In other words, wellness programs can still be valuable as a recruitment and retention strategy—even if the intended effects of such programs are hard to measure.
Types of Wellness Programs and Incentives
We’ve discussed workplace wellness more broadly, but now we’ll cover wellness programs and incentives more specifically.
Since so many diseases and other health-risks are exacerbated by unhealthy behaviors, most physical wellness programs take the form of educating and encouraging employees to build and maintain healthy life-long habits—such as smoking cessation, weight-loss, and nutrition programs. Still, other programs may take a more targeted approach with immediate health benefits—such as getting an annual physical or flu shot.
Wellness incentives are the specific ways employers encourage employees to meet wellness program goals. Most incentives take the form of wellness credits, or rewards for achieving health-related milestones. For example, wellness credits could include:
- Reimbursement for gym memberships
- Discounted health insurance premiums for receiving a flu shot
- Gift cards or cash for getting an annual physical
- Prizes for winning a step-count challenge
A healthier workforce is a happier one. So, physical health programs can indirectly influence outcomes in mental health as well.
To address employees’ mental health, most employers (73%, according to SHRM) offer mental health coverage as part of their group health plan. Additionally, most employers (again, 73%) offer employee assistance programs (EAPs), which provide employees with access to free and confidential mental health assessments, short-term counseling, referrals, and follow-up services for employees.
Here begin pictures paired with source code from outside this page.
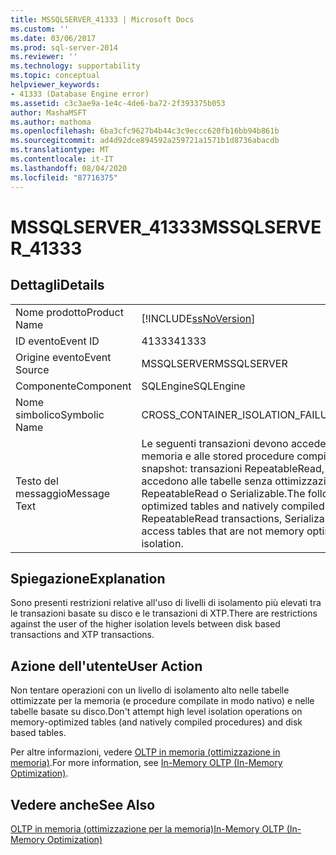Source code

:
 ```yaml
---
title: MSSQLSERVER_41333 | Microsoft Docs
ms.custom: ''
ms.date: 03/06/2017
ms.prod: sql-server-2014
ms.reviewer: ''
ms.technology: supportability
ms.topic: conceptual
helpviewer_keywords:
- 41333 (Database Engine error)
ms.assetid: c3c3ae9a-1e4c-4de6-ba72-2f393375b053
author: MashaMSFT
ms.author: mathoma
ms.openlocfilehash: 6ba3cfc9627b4b44c3c9eccc620fb16bb94b861b
ms.sourcegitcommit: ad4d92dce894592a259721a1571b1d8736abacdb
ms.translationtype: MT
ms.contentlocale: it-IT
ms.lasthandoff: 08/04/2020
ms.locfileid: "87716375"
---
```

# <a name="mssqlserver_41333"></a><span data-ttu-id="aa63a-102">MSSQLSERVER_41333</span><span class="sxs-lookup"><span data-stu-id="aa63a-102">MSSQLSERVER_41333</span></span>
    
## <a name="details"></a><span data-ttu-id="aa63a-103">Dettagli</span><span class="sxs-lookup"><span data-stu-id="aa63a-103">Details</span></span>  
  
|||  
|-|-|  
|<span data-ttu-id="aa63a-104">Nome prodotto</span><span class="sxs-lookup"><span data-stu-id="aa63a-104">Product Name</span></span>|[!INCLUDE[ssNoVersion](../../includes/ssnoversion-md.md)]|  
|<span data-ttu-id="aa63a-105">ID evento</span><span class="sxs-lookup"><span data-stu-id="aa63a-105">Event ID</span></span>|<span data-ttu-id="aa63a-106">41333</span><span class="sxs-lookup"><span data-stu-id="aa63a-106">41333</span></span>|  
|<span data-ttu-id="aa63a-107">Origine evento</span><span class="sxs-lookup"><span data-stu-id="aa63a-107">Event Source</span></span>|<span data-ttu-id="aa63a-108">MSSQLSERVER</span><span class="sxs-lookup"><span data-stu-id="aa63a-108">MSSQLSERVER</span></span>|  
|<span data-ttu-id="aa63a-109">Componente</span><span class="sxs-lookup"><span data-stu-id="aa63a-109">Component</span></span>|<span data-ttu-id="aa63a-110">SQLEngine</span><span class="sxs-lookup"><span data-stu-id="aa63a-110">SQLEngine</span></span>|  
|<span data-ttu-id="aa63a-111">Nome simbolico</span><span class="sxs-lookup"><span data-stu-id="aa63a-111">Symbolic Name</span></span>|<span data-ttu-id="aa63a-112">CROSS_CONTAINER_ISOLATION_FAILURE</span><span class="sxs-lookup"><span data-stu-id="aa63a-112">CROSS_CONTAINER_ISOLATION_FAILURE</span></span>|  
|<span data-ttu-id="aa63a-113">Testo del messaggio</span><span class="sxs-lookup"><span data-stu-id="aa63a-113">Message Text</span></span>|<span data-ttu-id="aa63a-114">Le seguenti transazioni devono accedere alle tabelle con ottimizzazione per la memoria e alle stored procedure compilate in modo nativo con isolamento dello snapshot: transazioni RepeatableRead, transazioni Serializable e transazioni che accedono alle tabelle senza ottimizzazione per la memoria in isolamento RepeatableRead o Serializable.</span><span class="sxs-lookup"><span data-stu-id="aa63a-114">The following transactions must access memory optimized tables and natively compiled stored procedures under snapshot isolation: RepeatableRead transactions, Serializable transactions, and transactions that access tables that are not memory optimized in RepeatableRead or Serializable isolation.</span></span>|  
  
## <a name="explanation"></a><span data-ttu-id="aa63a-115">Spiegazione</span><span class="sxs-lookup"><span data-stu-id="aa63a-115">Explanation</span></span>  
 <span data-ttu-id="aa63a-116">Sono presenti restrizioni relative all'uso di livelli di isolamento più elevati tra le transazioni basate su disco e le transazioni di XTP.</span><span class="sxs-lookup"><span data-stu-id="aa63a-116">There are restrictions against the user of the higher isolation levels between disk based transactions and XTP transactions.</span></span>  
  
## <a name="user-action"></a><span data-ttu-id="aa63a-117">Azione dell'utente</span><span class="sxs-lookup"><span data-stu-id="aa63a-117">User Action</span></span>  
 <span data-ttu-id="aa63a-118">Non tentare operazioni con un livello di isolamento alto nelle tabelle ottimizzate per la memoria (e procedure compilate in modo nativo) e nelle tabelle basate su disco.</span><span class="sxs-lookup"><span data-stu-id="aa63a-118">Don't attempt high level isolation operations on memory-optimized tables (and natively compiled procedures) and disk based tables.</span></span>  
  
 <span data-ttu-id="aa63a-119">Per altre informazioni, vedere [OLTP in memoria &#40;ottimizzazione in memoria&#41;](../in-memory-oltp/in-memory-oltp-in-memory-optimization.md).</span><span class="sxs-lookup"><span data-stu-id="aa63a-119">For more information, see [In-Memory OLTP &#40;In-Memory Optimization&#41;](../in-memory-oltp/in-memory-oltp-in-memory-optimization.md).</span></span>  
  
## <a name="see-also"></a><span data-ttu-id="aa63a-120">Vedere anche</span><span class="sxs-lookup"><span data-stu-id="aa63a-120">See Also</span></span>  
 [<span data-ttu-id="aa63a-121">OLTP in memoria &#40;ottimizzazione per la memoria&#41;</span><span class="sxs-lookup"><span data-stu-id="aa63a-121">In-Memory OLTP &#40;In-Memory Optimization&#41;</span></span>](../in-memory-oltp/in-memory-oltp-in-memory-optimization.md)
Fewer employers (26%) offer employees workshops on mental health and resilience as part of a wellness program.
Employers have a variety of wellness tools available to them. But it still begs the question: Are these initiatives actual solutions or just bandages for covering up deeper personal and cultural problems?
What Can HR Really Do About Wellness?
Even with so many benefits options, the extent to which employers can “solve” wellness problems may depend on how comfortable they are getting involved in the lives of their employees. In other words, how far are you willing to go?
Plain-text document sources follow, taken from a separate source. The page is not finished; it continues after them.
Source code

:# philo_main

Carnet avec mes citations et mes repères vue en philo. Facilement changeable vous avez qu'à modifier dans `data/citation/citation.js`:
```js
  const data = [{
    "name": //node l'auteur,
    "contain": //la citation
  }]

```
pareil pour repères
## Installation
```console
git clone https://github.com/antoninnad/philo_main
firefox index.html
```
For example, more and more, research is bringing to light the negative effects of social media on mental health—with some even going so far as to call it a “public health crisis.” A concerned and zealous employer could try limiting social media use in the workplace in the interest of wellness, but many employers would be uncomfortable proposing such a policy even if they’re convinced of the negative effects.
Similarly, many employers have recognized the benefits of COVID vaccination, but far fewer have attempted to implement a vaccine mandate—even though the federal government has provided clear guidelines on how to do so legally.
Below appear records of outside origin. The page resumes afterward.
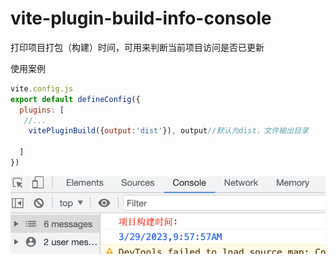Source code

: # vite-plugin-build-info-console

打印项目打包（构建）时间，可用来判断当前项目访问是否已更新

使用案例
```js
vite.config.js
export default defineConfig({
  plugins: [
   //...
    vitePluginBuild({output:'dist'}), output//默认为dist，文件输出目录
   
  ]
})

```
![image](./1.png)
So, it’s less a matter of whether they can than whether they will.
After all, a generation or so ago, many offices were filled with smokers whose employers likely understood the negative effects of tobacco use but didn’t think it was their responsibility to regulate their employees’ personal habits. They simply didn’t want to move faster than society.
While there’s no cure-all to solve the wellness crisis in the workplace, it’s not at all clear that the office is the place to cure personal and societal ills.
Employers should care about and support their employees' physical and mental well-being—especially when it’s within their power to prevent burnout. But they should also offer wellness benefits with more realistic expectations about what those initiatives can accomplish.